**EXERCISE DATA**
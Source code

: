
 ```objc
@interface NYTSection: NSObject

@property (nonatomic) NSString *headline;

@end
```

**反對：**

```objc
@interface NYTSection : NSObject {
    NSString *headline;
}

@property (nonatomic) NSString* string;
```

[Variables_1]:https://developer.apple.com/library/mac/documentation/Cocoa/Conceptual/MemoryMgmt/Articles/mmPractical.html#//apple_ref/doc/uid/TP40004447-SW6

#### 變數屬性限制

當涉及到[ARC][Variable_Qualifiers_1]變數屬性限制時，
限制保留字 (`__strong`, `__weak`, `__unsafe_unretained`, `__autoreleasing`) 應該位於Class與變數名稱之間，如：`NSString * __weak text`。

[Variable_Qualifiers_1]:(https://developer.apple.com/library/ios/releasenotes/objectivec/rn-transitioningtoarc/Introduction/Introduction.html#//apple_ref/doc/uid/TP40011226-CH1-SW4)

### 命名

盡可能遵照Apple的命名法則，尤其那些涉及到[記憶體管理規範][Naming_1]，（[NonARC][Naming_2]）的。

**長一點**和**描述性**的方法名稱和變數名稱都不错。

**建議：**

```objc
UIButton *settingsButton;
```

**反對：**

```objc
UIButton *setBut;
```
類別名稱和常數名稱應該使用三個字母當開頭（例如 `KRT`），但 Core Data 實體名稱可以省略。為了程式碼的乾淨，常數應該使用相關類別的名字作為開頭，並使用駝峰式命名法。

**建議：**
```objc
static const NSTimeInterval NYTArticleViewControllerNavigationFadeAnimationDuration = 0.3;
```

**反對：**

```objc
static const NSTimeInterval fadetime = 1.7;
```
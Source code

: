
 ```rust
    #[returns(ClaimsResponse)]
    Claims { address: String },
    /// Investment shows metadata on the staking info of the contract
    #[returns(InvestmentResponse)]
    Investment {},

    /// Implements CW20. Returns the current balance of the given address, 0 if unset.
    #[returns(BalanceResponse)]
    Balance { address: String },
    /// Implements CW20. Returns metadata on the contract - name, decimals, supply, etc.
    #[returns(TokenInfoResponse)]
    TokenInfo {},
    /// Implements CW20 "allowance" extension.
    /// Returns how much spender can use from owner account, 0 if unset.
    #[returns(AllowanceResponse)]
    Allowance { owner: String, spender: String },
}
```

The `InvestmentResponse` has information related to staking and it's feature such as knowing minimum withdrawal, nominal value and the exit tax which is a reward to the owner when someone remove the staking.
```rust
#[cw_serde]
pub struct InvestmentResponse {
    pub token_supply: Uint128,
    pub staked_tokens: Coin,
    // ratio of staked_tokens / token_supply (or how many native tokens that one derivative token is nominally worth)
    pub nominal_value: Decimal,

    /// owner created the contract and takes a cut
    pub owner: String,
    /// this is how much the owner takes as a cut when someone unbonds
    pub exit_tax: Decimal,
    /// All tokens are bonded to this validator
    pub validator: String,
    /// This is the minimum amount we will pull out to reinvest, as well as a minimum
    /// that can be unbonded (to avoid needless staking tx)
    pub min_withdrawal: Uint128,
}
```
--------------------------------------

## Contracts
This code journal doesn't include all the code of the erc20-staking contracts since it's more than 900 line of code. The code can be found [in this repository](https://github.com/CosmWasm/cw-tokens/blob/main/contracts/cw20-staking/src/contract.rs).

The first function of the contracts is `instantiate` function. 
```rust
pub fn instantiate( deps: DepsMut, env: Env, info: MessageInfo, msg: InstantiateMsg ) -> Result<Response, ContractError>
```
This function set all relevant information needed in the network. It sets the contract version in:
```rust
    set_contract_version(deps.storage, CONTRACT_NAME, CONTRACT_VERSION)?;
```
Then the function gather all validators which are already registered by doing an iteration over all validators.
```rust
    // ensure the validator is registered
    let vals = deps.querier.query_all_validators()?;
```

**WHAT TO PRODUCE**
Your reply must contain exactly the lines from the first line of the data through the line holding "盡可能遵照Apple的命名法", and nothing more.

**TASK RESPONSE**
Source code

:
 ```objc
@interface NYTSection: NSObject

@property (nonatomic) NSString *headline;

@end
```

**反對：**

```objc
@interface NYTSection : NSObject {
    NSString *headline;
}

@property (nonatomic) NSString* string;
```

[Variables_1]:https://developer.apple.com/library/mac/documentation/Cocoa/Conceptual/MemoryMgmt/Articles/mmPractical.html#//apple_ref/doc/uid/TP40004447-SW6

#### 變數屬性限制

當涉及到[ARC][Variable_Qualifiers_1]變數屬性限制時，
限制保留字 (`__strong`, `__weak`, `__unsafe_unretained`, `__autoreleasing`) 應該位於Class與變數名稱之間，如：`NSString * __weak text`。

[Variable_Qualifiers_1]:(https://developer.apple.com/library/ios/releasenotes/objectivec/rn-transitioningtoarc/Introduction/Introduction.html#//apple_ref/doc/uid/TP40011226-CH1-SW4)

### 命名

盡可能遵照Apple的命名法則，尤其那些涉及到[記憶體管理規範][Naming_1]，（[NonARC][Naming_2]）的。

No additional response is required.